Siempre habrá que advertir, a docentes y estudiantes, que lo relevante y significativo es el conocimiento, no la nota (es ahí donde está la verdadera exigencia). Tal fue el ideal griego, tan admirado por el Maestro muerto-vivo Estanislao Zuleta: el saber por el saber mismo. Los griegos no estudiaban filosofía para sacar un cinco, sino por amor al saber, afirmaba el pensador colombiano. Cualquier interés mezquino, ajeno al conocimiento, lo enajena y distorsiona. Y esto sí que tiene razón hoy día, cuando desde una falsa e ideológica idea de calidad educativa andamos a la caza de resultados (vitrina para mostrar), en una insensata y absurda competitividad (para poner un ejemplo, las llamadas pruebas externas). Se ha llegado a tal punto, que hasta un ejercicio tan noble y desinteresado como la lectura se ha metido en este casillero del desempeño y los resultados (¡es tan graciosa la expresión maratón de la lectura!)…Un lector rumiante y silente, como lo exigía el filósofo Federico Nietzsche, no dejaría de sentir angustia ante estas tropicales propuestas. Incluso en las propagandas ministeriales, la voz de la oficialidad llega a aconsejar: lee lo que sea, pero lee… olvidando que la lectura debe ser selectiva, y que en este vasto horizonte hay Maestros, con mayúsculas sostenidas, libros edificantes, auténticos laboratorios de discurso y pensamiento crítico, que es lo que necesitamos en épocas de crisis, cuando “el desierto crece”.

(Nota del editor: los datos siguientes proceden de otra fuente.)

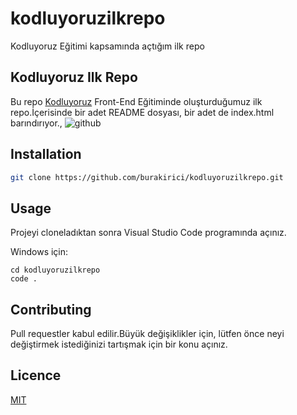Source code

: # kodluyoruzilkrepo
Kodluyoruz Eğitimi kapsamında açtığım ilk repo
## Kodluyoruz Ilk Repo

Bu repo [Kodluyoruz](https://www.kodluyoruz.org) Front-End Eğitiminde oluşturduğumuz ilk repo.İçerisinde bir adet README dosyası, bir adet de index.html barındırıyor.,
![github](figures/github.png)

## Installation

```bash
git clone https://github.com/burakirici/kodluyoruzilkrepo.git
```

## Usage

Projeyi cloneladıktan sonra Visual Studio Code programında açınız.

Windows için:

```windows
cd kodluyoruzilkrepo
code .
```

## Contributing

Pull requestler kabul edilir.Büyük değişiklikler için, lütfen önce neyi değiştirmek istediğinizi tartışmak için bir konu açınız.

## Licence

[MIT](https://choosealicense.com/licenses/mit/)


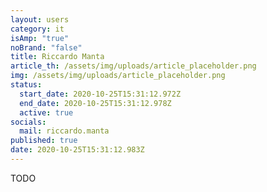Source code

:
 ```yaml
---
layout: users
category: it
isAmp: "true"
noBrand: "false"
title: Riccardo Manta
article_th: /assets/img/uploads/article_placeholder.png
img: /assets/img/uploads/article_placeholder.png
status:
  start_date: 2020-10-25T15:31:12.972Z
  end_date: 2020-10-25T15:31:12.978Z
  active: true
socials:
  mail: riccardo.manta
published: true
date: 2020-10-25T15:31:12.983Z
---
```

TODO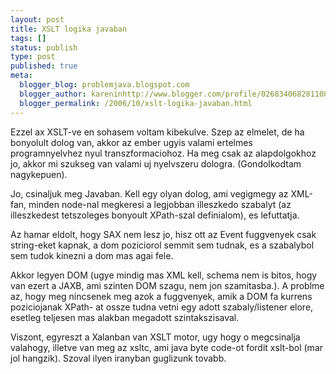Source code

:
 ```yaml
---
layout: post
title: XSLT logika javaban
tags: []
status: publish
type: post
published: true
meta:
  blogger_blog: problemjava.blogspot.com
  blogger_author: kareninhttp://www.blogger.com/profile/02683406828110839343noreply@blogger.com
  blogger_permalink: /2006/10/xslt-logika-javaban.html
---
```

Ezzel ax XSLT-ve en sohasem voltam kibekulve. Szep az elmelet, de ha bonyolult
dolog van, akkor az ember ugyis valami ertelmes programnyelvhez nyul
transzformaciohoz. Ha meg csak az alapdolgokhoz jo, akkor mi szukseg van
valami uj nyelvszeru dologra. (Gondolkodtam nagykepuen).

  
Jo, csinaljuk meg Javaban. Kell egy olyan dolog, ami vegigmegy az XML-fan,
minden node-nal megkeresi a legjobban illeszkedo szabalyt (az illeszkedest
tetszoleges bonyoult XPath-szal definialom), es lefuttatja.

  
Az hamar eldolt, hogy SAX nem lesz jo, hisz ott az Event fuggvenyek csak
string-eket kapnak, a dom poziciorol semmit sem tudnak, es a szabalybol sem
tudok kinezni a dom mas agai fele.

  
Akkor legyen DOM (ugye mindig mas XML kell, schema nem is bitos, hogy van
ezert a JAXB, ami szinten DOM szagu, nem jon szamitasba.). A problme az, hogy
meg nincsenek meg azok a fuggvenyek, amik a DOM fa kurrens poziciojanak XPath-
at ossze tudna vetni egy adott szabaly/listener elore, esetleg teljesen mas
alakban megadott szintakszisaval.

  
Viszont, egyreszt a Xalanban van XSLT motor, ugy hogy o megcsinalja valahogy,
illetve van meg az xsltc, ami java byte code-ot fordit xslt-bol (mar jol
hangzik). Szoval ilyen iranyban guglizunk tovabb.

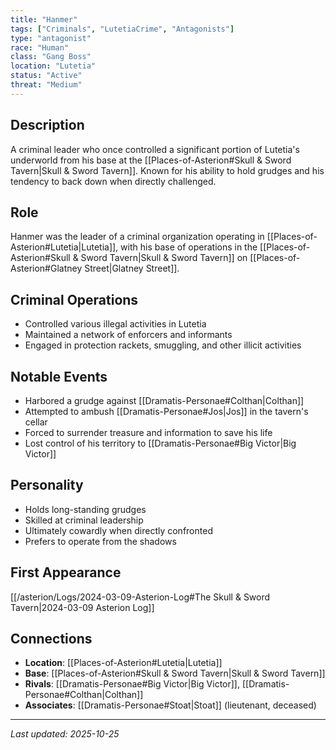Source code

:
 ```yaml
---
title: "Hanmer"
tags: ["Criminals", "LutetiaCrime", "Antagonists"]
type: "antagonist"
race: "Human"
class: "Gang Boss"
location: "Lutetia"
status: "Active"
threat: "Medium"
---
```


## Description
A criminal leader who once controlled a significant portion of Lutetia's underworld from his base at the [[Places-of-Asterion#Skull & Sword Tavern|Skull & Sword Tavern]]. Known for his ability to hold grudges and his tendency to back down when directly challenged.

## Role
Hanmer was the leader of a criminal organization operating in [[Places-of-Asterion#Lutetia|Lutetia]], with his base of operations in the [[Places-of-Asterion#Skull & Sword Tavern|Skull & Sword Tavern]] on [[Places-of-Asterion#Glatney Street|Glatney Street]].

## Criminal Operations
- Controlled various illegal activities in Lutetia
- Maintained a network of enforcers and informants
- Engaged in protection rackets, smuggling, and other illicit activities

## Notable Events
- Harbored a grudge against [[Dramatis-Personae#Colthan|Colthan]]
- Attempted to ambush [[Dramatis-Personae#Jos|Jos]] in the tavern's cellar
- Forced to surrender treasure and information to save his life
- Lost control of his territory to [[Dramatis-Personae#Big Victor|Big Victor]]

## Personality
- Holds long-standing grudges
- Skilled at criminal leadership
- Ultimately cowardly when directly confronted
- Prefers to operate from the shadows

## First Appearance
[[/asterion/Logs/2024-03-09-Asterion-Log#The Skull & Sword Tavern|2024-03-09 Asterion Log]]

## Connections
- **Location**: [[Places-of-Asterion#Lutetia|Lutetia]]
- **Base**: [[Places-of-Asterion#Skull & Sword Tavern|Skull & Sword Tavern]]
- **Rivals**: [[Dramatis-Personae#Big Victor|Big Victor]], [[Dramatis-Personae#Colthan|Colthan]]
- **Associates**: [[Dramatis-Personae#Stoat|Stoat]] (lieutenant, deceased)

---

*Last updated: 2025-10-25*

Retornando al asunto específico de la evaluación, digamos que ésta, en una enseñanza que tiene como eje el aprendizaje, debe ser un instrumento, un camino para lograrlo. Este ideal exige que, a la hora de evaluar, el profesor deje de ser “una simple registradora” donde enfatice la actividad evaluativa como un proceso acumulativo (“continuo y permanente”, dice la normativa), que se esfuerza por desarrollar intelectual y
personalmente a los estudiantes (con ello evitaría desgastarse en trivialidades como la supuesta deuda de logros en anteriores períodos o la entrega de trabajos, por parte del estudiante, en fechas posteriores a la indicada de antemano). A este respecto, en el pedagógico libro de Bain, Ken (Lo que hacen los mejores profesores universitarios), leemos los siguientes títulos: “(…) el aprendizaje es un momento de desarrollo y no sólo un asunto de adquisición.

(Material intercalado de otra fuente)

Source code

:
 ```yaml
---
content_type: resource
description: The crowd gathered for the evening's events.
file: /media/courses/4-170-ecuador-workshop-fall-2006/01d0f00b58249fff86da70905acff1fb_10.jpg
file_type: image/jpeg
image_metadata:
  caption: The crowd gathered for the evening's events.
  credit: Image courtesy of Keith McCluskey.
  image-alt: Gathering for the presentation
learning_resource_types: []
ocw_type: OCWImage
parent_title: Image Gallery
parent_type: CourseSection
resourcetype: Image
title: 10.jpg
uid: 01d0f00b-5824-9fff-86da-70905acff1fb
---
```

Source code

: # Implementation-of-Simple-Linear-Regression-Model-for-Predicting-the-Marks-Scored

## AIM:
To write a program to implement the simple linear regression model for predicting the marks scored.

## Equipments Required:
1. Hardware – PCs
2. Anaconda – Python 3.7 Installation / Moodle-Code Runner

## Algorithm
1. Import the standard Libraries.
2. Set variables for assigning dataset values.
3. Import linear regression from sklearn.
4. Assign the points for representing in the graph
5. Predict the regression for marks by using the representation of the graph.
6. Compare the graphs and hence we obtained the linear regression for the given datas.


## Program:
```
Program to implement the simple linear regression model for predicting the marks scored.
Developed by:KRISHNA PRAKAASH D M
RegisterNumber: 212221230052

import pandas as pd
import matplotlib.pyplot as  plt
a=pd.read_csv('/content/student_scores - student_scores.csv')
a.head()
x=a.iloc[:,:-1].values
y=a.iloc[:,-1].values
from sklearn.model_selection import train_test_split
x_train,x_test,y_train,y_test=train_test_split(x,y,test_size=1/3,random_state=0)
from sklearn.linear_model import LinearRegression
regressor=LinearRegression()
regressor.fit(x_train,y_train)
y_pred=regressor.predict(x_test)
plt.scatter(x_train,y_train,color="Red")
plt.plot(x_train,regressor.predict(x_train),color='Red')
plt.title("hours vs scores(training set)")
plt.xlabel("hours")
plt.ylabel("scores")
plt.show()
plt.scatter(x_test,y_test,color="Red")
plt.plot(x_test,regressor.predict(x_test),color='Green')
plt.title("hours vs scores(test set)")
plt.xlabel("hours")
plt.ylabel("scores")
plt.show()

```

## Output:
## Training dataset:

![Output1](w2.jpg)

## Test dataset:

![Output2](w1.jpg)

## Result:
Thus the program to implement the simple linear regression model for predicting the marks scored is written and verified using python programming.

El aprendizaje tiene que ver fundamentalmente con los cambios intelectuales y personales que sufren los individuos al desarrollar capacidades nuevas de comprensión y razonamiento (…) las calificaciones se convierten no en una forma de clasificar, sino en una manera de comunicarse con los estudiantes. Las evidencias sobre el aprendizaje podrían llegar de un examen, un ensayo, un proyecto o una conversación, pero es ese aprendizaje, y no una puntuación, lo que los profesores intentan caracterizar y comunicar”. Y este otro: “(…) los mejores profesores contemplan los exámenes como una extensión de la clase de trabajo que ya se está haciendo en el curso. Los profesores preparan a los estudiantes para que hagan determinados tipos de trabajo intelectual, no para que sean buenos haciendo exámenes”.

En conclusión, la evaluación debe potenciar habilidades intelectuales y personales en nuestros jóvenes, atendiendo fundamentalmente al aprendizaje, concebido como proceso permanente y no como desempeño. Debe ser un mecanismo para desarrollar el pensamiento crítico, la capacidad de asociar y relacionar, la destreza para la síntesis, entre otras actividades intelectuales. En ningún caso, la evaluación debe ceñirse a constatar cuánta información se ha depositado en el estudiante. Al final de un curso lo significativo es el aprendizaje mismo y no una nota o una cuantificación (es aquí donde reside el auténtico concepto de exigencia, y no en el cúmulo de tareas y exámenes). En este contexto, no tiene sentido que un profesor obstaculice, estorbe el aprendizaje con afirmaciones absurdas como estas: “me debe logros del primer período”; “yo no regalo el año” (como si el conocimiento fuese de su propiedad). Siendo acumulativo, como en esencia lo es, el proceso de evaluación, en consonancia con el proceso de aprendizaje, permite que los estudiantes muestren en una prueba habilidades o competencias que se retoman en el día a día de la evaluación. Esta reflexión es, pues, una invitación para que cambiemos de mentalidad y asumamos humildad, tacto pedagógico en el caso de la evaluación a los estudiantes.